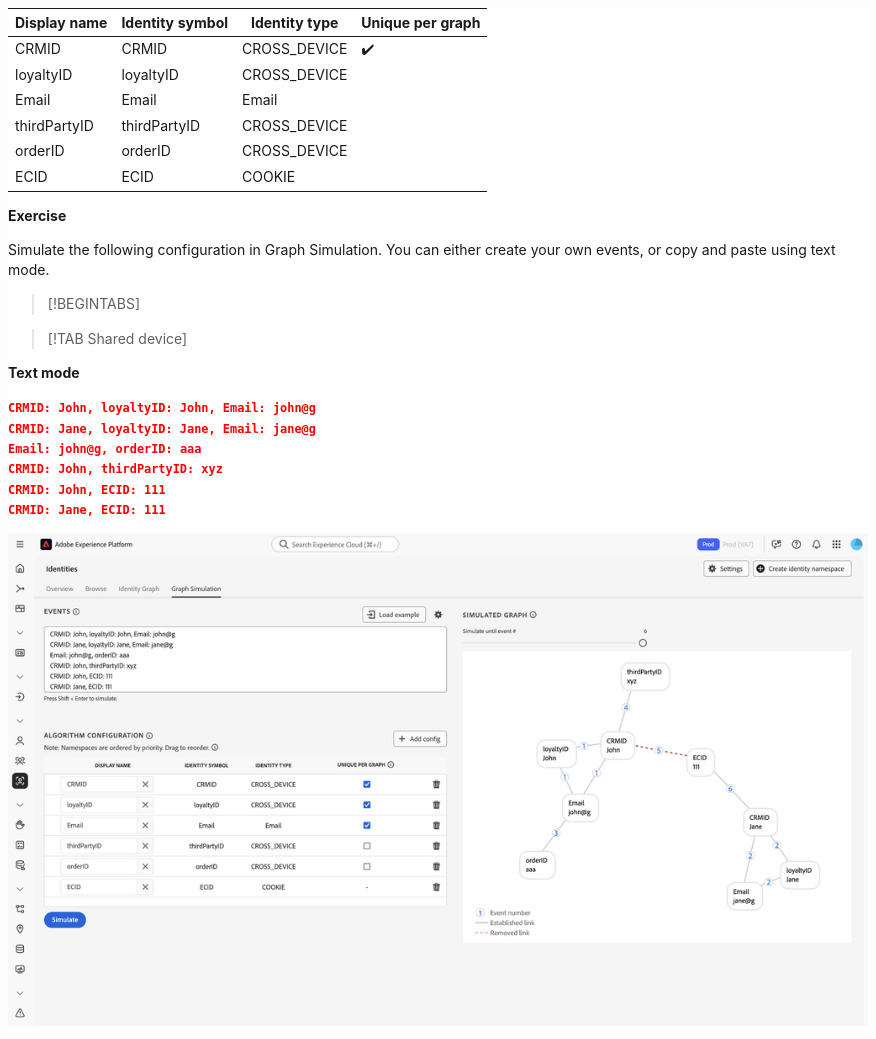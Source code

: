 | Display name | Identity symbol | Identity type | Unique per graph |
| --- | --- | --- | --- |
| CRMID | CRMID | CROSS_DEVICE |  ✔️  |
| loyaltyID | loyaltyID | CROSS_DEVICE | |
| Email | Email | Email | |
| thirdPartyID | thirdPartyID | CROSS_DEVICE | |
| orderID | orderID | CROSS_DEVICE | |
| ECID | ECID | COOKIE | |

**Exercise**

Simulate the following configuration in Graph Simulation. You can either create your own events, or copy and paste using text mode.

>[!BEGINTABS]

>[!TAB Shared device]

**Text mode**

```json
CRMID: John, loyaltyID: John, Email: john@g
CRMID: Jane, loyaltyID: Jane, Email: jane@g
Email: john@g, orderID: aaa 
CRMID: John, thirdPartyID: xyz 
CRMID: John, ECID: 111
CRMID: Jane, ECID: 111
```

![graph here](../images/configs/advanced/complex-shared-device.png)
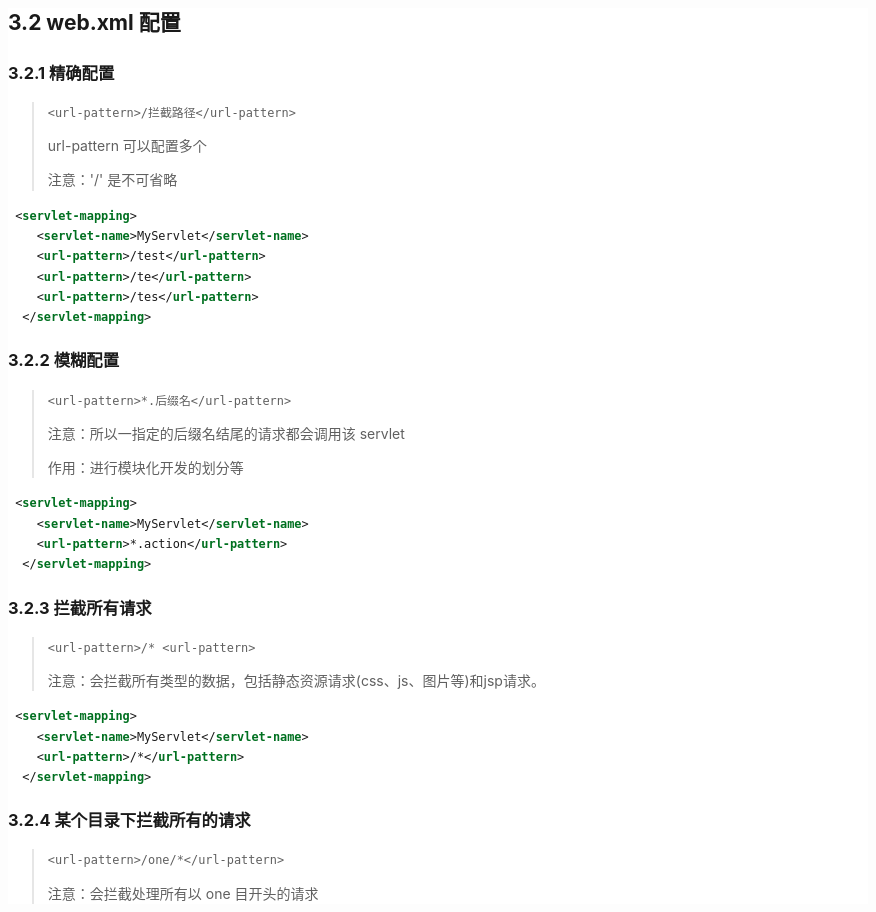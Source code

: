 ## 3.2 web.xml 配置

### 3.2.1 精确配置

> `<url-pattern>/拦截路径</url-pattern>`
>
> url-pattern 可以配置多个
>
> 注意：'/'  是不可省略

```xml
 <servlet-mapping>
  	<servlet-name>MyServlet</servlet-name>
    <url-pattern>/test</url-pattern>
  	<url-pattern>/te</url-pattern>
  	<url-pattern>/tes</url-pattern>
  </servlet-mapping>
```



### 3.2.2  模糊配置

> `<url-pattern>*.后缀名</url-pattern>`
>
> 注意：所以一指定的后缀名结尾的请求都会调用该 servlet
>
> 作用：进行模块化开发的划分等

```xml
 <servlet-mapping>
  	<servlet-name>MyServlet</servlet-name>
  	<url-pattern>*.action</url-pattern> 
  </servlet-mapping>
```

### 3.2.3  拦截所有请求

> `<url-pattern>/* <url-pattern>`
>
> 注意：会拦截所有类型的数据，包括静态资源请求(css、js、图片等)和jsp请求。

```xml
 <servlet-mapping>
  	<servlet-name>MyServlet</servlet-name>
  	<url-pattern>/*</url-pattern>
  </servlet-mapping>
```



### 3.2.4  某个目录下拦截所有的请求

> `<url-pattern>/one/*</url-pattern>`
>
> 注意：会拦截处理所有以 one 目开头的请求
= = = = = = =
WHAT IS EXPECTED: The entries are to be restated word for word, with pictures omitted.

YOUR RESPONSE:
Source code

: | Display name | Identity symbol | Identity type | Unique per graph |
| --- | --- | --- | --- |
| CRMID | CRMID | CROSS_DEVICE |  ✔️  |
| loyaltyID | loyaltyID | CROSS_DEVICE | |
| Email | Email | Email | |
| thirdPartyID | thirdPartyID | CROSS_DEVICE | |
| orderID | orderID | CROSS_DEVICE | |
| ECID | ECID | COOKIE | |

**Exercise**

Simulate the following configuration in Graph Simulation. You can either create your own events, or copy and paste using text mode.

>[!BEGINTABS]

>[!TAB Shared device]

**Text mode**

```json
CRMID: John, loyaltyID: John, Email: john@g
CRMID: Jane, loyaltyID: Jane, Email: jane@g
Email: john@g, orderID: aaa 
CRMID: John, thirdPartyID: xyz 
CRMID: John, ECID: 111
CRMID: Jane, ECID: 111
```

![graph here](../images/configs/advanced/complex-shared-device.png)
Source code

: ## 3.2 web.xml 配置

### 3.2.1 精确配置

> `<url-pattern>/拦截路径</url-pattern>`
>
> url-pattern 可以配置多个
>
> 注意：'/'  是不可省略

```xml
 <servlet-mapping>
  	<servlet-name>MyServlet</servlet-name>
    <url-pattern>/test</url-pattern>
  	<url-pattern>/te</url-pattern>
  	<url-pattern>/tes</url-pattern>
  </servlet-mapping>
```



### 3.2.2  模糊配置

> `<url-pattern>*.后缀名</url-pattern>`
>
> 注意：所以一指定的后缀名结尾的请求都会调用该 servlet
>
> 作用：进行模块化开发的划分等

```xml
 <servlet-mapping>
  	<servlet-name>MyServlet</servlet-name>
  	<url-pattern>*.action</url-pattern> 
  </servlet-mapping>
```

### 3.2.3  拦截所有请求

> `<url-pattern>/* <url-pattern>`
>
> 注意：会拦截所有类型的数据，包括静态资源请求(css、js、图片等)和jsp请求。

```xml
 <servlet-mapping>
  	<servlet-name>MyServlet</servlet-name>
  	<url-pattern>/*</url-pattern>
  </servlet-mapping>
```



### 3.2.4  某个目录下拦截所有的请求

> `<url-pattern>/one/*</url-pattern>`
>
> 注意：会拦截处理所有以 one 目开头的请求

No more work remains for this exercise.